Recommendation Engine for E-Commerce Sales - Pipeline Mode
This notebook’s CI test result for us-west-2 is as follows. CI test results in other regions can be found at the end of the notebook.
This notebook gives an overview of techniques and services offer by SageMaker to build and deploy a personalized recommendation engine.
Dataset
The dataset for this demo comes from the UCI Machine Learning Repository. It contains all the transactions occurring between 01/12/2010 and 09/12/2011 for a UK-based and registered non-store online retail. The company mainly sells unique all-occasion gifts. The following attributes are included in our dataset: + InvoiceNo: Invoice number. Nominal, a 6-digit integral number uniquely assigned to each transaction. If this code starts with letter ‘c’, it indicates a cancellation. + StockCode: Product (item) code. Nominal, a 5-digit integral number uniquely assigned to each distinct product. + Description: Product (item) name.
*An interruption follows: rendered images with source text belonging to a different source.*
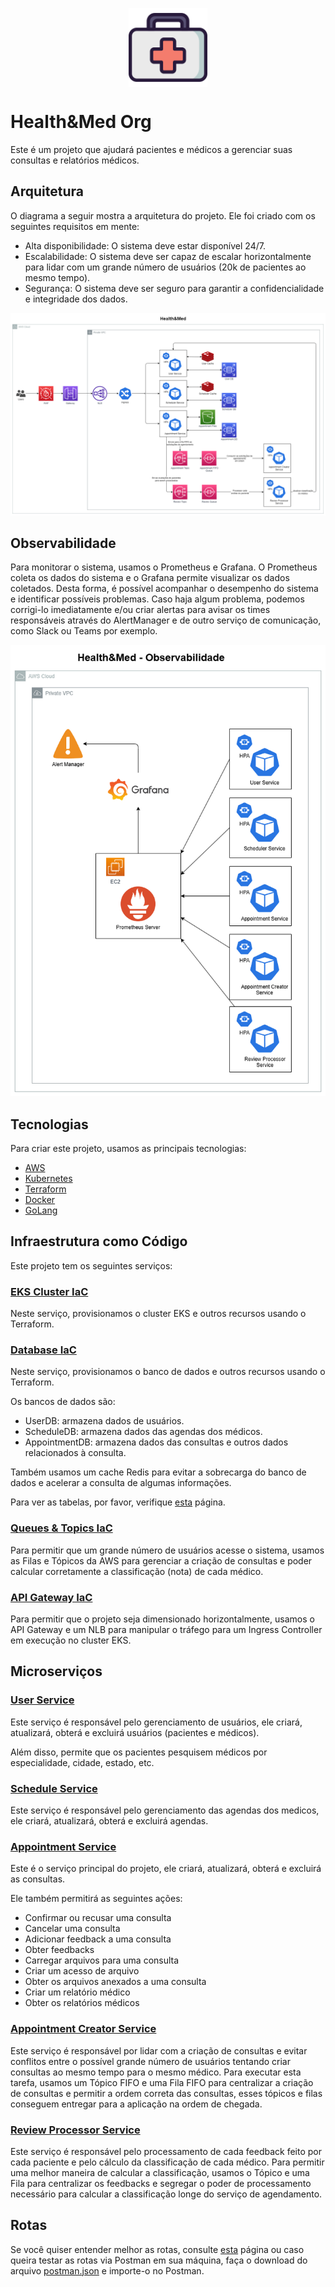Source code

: <p align="center">
  <img align="center" 
    src="../docs/logo.png"
    alt="Health&Med Org Logo"
    style="width: 25%;" />
</p>

# Health&Med Org

Este é um projeto que ajudará pacientes e médicos a gerenciar suas consultas e relatórios médicos.

## Arquitetura

O diagrama a seguir mostra a arquitetura do projeto. Ele foi criado com os seguintes requisitos em mente:

- Alta disponibilidade: O sistema deve estar disponível 24/7.
- Escalabilidade: O sistema deve ser capaz de escalar horizontalmente para lidar com um grande número de usuários (20k de pacientes ao mesmo tempo).
- Segurança: O sistema deve ser seguro para garantir a confidencialidade e integridade dos dados.

![architecture](../docs/architecture.png)

## Observabilidade

Para monitorar o sistema, usamos o Prometheus e Grafana. O Prometheus coleta os dados do sistema e o Grafana permite visualizar os dados coletados. Desta forma, é possível acompanhar o desempenho do sistema e identificar possíveis problemas. Caso haja algum problema, podemos corrigi-lo imediatamente e/ou criar alertas para avisar os times responsáveis através do AlertManager e de outro serviço de comunicação, como Slack ou Teams por exemplo.

![observability](../docs/observability.png)

## Tecnologias

Para criar este projeto, usamos as principais tecnologias:

- [AWS](https://aws.amazon.com/)
- [Kubernetes](https://kubernetes.io/)
- [Terraform](https://www.terraform.io/)
- [Docker](https://www.docker.com/)
- [GoLang](https://golang.org/)

## Infraestrutura como Código

Este projeto tem os seguintes serviços:

### [EKS Cluster IaC](https://github.com/jfelipearaujo-healthmed/eks-cluster-iac)

Neste serviço, provisionamos o cluster EKS e outros recursos usando o Terraform.

### [Database IaC](https://github.com/jfelipearaujo-healthmed/database-iac)

Neste serviço, provisionamos o banco de dados e outros recursos usando o Terraform.

Os bancos de dados são:

- UserDB: armazena dados de usuários.
- ScheduleDB: armazena dados das agendas dos médicos.
- AppointmentDB: armazena dados das consultas e outros dados relacionados à consulta.

Também usamos um cache Redis para evitar a sobrecarga do banco de dados e acelerar a consulta de algumas informações.

Para ver as tabelas, por favor, verifique [esta](../docs/database.md) página.

### [Queues & Topics IaC](https://github.com/jfelipearaujo-healthmed/queues-topics-iac)

Para permitir que um grande número de usuários acesse o sistema, usamos as Filas e Tópicos da AWS para gerenciar a criação de consultas e poder calcular corretamente a classificação (nota) de cada médico.

### [API Gateway IaC](https://github.com/jfelipearaujo-healthmed/api-gateway-iac)

Para permitir que o projeto seja dimensionado horizontalmente, usamos o API Gateway e um NLB para manipular o tráfego para um Ingress Controller em execução no cluster EKS.

## Microserviços

### [User Service](https://github.com/jfelipearaujo-healthmed/user-service)

Este serviço é responsável pelo gerenciamento de usuários, ele criará, atualizará, obterá e excluirá usuários (pacientes e médicos).

Além disso, permite que os pacientes pesquisem médicos por especialidade, cidade, estado, etc.

### [Schedule Service](https://github.com/jfelipearaujo-healthmed/scheduler-service)

Este serviço é responsável pelo gerenciamento das agendas dos medicos, ele criará, atualizará, obterá e excluirá agendas.

### [Appointment Service](https://github.com/jfelipearaujo-healthmed/appointment-service)

Este é o serviço principal do projeto, ele criará, atualizará, obterá e excluirá as consultas.

Ele também permitirá as seguintes ações:
- Confirmar ou recusar uma consulta
- Cancelar uma consulta
- Adicionar feedback a uma consulta
- Obter feedbacks
- Carregar arquivos para uma consulta
- Criar um acesso de arquivo
- Obter os arquivos anexados a uma consulta
- Criar um relatório médico
- Obter os relatórios médicos

### [Appointment Creator Service](https://github.com/jfelipearaujo-healthmed/appointment-creator-service)

Este serviço é responsável por lidar com a criação de consultas e evitar conflitos entre o possível grande número de usuários tentando criar consultas ao mesmo tempo para o mesmo médico. Para executar esta tarefa, usamos um Tópico FIFO e uma Fila FIFO para centralizar a criação de consultas e permitir a ordem correta das consultas, esses tópicos e filas conseguem entregar para a aplicação na ordem de chegada.

### [Review Processor Service](https://github.com/jfelipearaujo-healthmed/review-processor-service)

Este serviço é responsável pelo processamento de cada feedback feito por cada paciente e pelo cálculo da classificação de cada médico. Para permitir uma melhor maneira de calcular a classificação, usamos o Tópico e uma Fila para centralizar os feedbacks e segregar o poder de processamento necessário para calcular a classificação longe do serviço de agendamento.

## Rotas

Se você quiser entender melhor as rotas, consulte [esta](../docs/routes.md) página ou caso queira testar as rotas via Postman em sua máquina, faça o download do arquivo [postman.json](../docs/Health&Med.postman_collection.json) e importe-o no Postman.
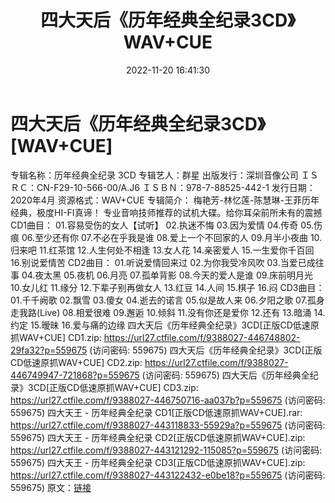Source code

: ﻿---
title: 四大天后《历年经典全纪录3CD》WAV+CUE
date: 2022-11-20 16:41:30
categories: WAV车载音乐、镜像
tags: None
---
# 四大天后《历年经典全纪录3CD》[WAV+CUE]

专辑名称：历年经典全纪录 3CD
专辑艺人：群星
出版发行：深圳音像公司
ＩＳＲＣ：CN-F29-10-566-00/A.J6
ＩＳＢＮ：978-7-88525-442-1
发行日期：2020年4月
资源格式：WAV+CUE
专辑简介：
梅艳芳-林忆莲-陈慧琳-王菲历年经典，极度HI-FI真谛！
专业音响技师推荐的试机大碟。给你耳朵前所未有的震撼
CD1曲目：
01.容易受伤的女人【试听】
02.执迷不悔
03.因为爱情
04.传奇
05.伤痕
06.至少还有你
07.不必在乎我是谁
08.爱上一个不回家的人
09.月半小夜曲
10.归来吧
11.红茶馆
12.人生何处不相逢
13.女人花
14.亲密爱人
15.一生爱你千百回
16.别说爱情苦
CD2曲目：
01.听说爱情回来过
02.为你我受冷风吹
03.当爱已成往事
04.夜太黑
05.夜机
06.月亮
07.孤单背影
08.今天的爱人是谁
09.床前明月光
10.女儿红
11.缘分
12.下辈子别再做女人
13.红豆
14.人间
15.棋子
16.闷
CD3曲目：
01.千千阙歌
02.飘雪
03.傻女
04.逝去的诺言
05.似是故人来
06.夕阳之歌
07.孤身走我路(Live)
08.相爱很难
09.邂逅
10.倾斜
11.没有你还是爱你
12.还有
13.暗涌
14.约定
15.暧昧
16.爱与痛的边缘
四大天后《历年经典全纪录》3CD[正版CD低速原抓WAV+CUE] CD1.zip: https://url27.ctfile.com/f/9388027-446748802-29fa32?p=559675
(访问密码: 559675)
四大天后《历年经典全纪录》3CD[正版CD低速原抓WAV+CUE] CD2.zip: https://url27.ctfile.com/f/9388027-446749947-721868?p=559675
(访问密码: 559675)
四大天后《历年经典全纪录》3CD[正版CD低速原抓WAV+CUE] CD3.zip: https://url27.ctfile.com/f/9388027-446750716-aa037b?p=559675
(访问密码: 559675)
四大天王 - 历年经典全纪录 CD1[正版CD低速原抓WAV+CUE].rar: https://url27.ctfile.com/f/9388027-443118833-55929a?p=559675
(访问密码: 559675)
四大天王 - 历年经典全纪录 CD2[正版CD低速原抓WAV+CUE].zip: https://url27.ctfile.com/f/9388027-443121292-115085?p=559675
(访问密码: 559675)
四大天王 - 历年经典全纪录 CD3[正版CD低速原抓WAV+CUE].zip: https://url27.ctfile.com/f/9388027-443122432-e0be18?p=559675
(访问密码: 559675)
原文：[链接](https://blog.sina.com.cn/s/blog_1647c7e76010310ce.html)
Nominal. + Quantity: The quantities of each product (item) per transaction. Numeric. + InvoiceDate: Invice Date and time. Numeric, the day and time when each transaction was generated. + UnitPrice: Unit price. Numeric, Product price per unit in sterling. + CustomerID: Customer number. Nominal, a 5-digit integral number uniquely assigned to each customer. + Country: Country name. Nominal, the name of the country where each customer resides.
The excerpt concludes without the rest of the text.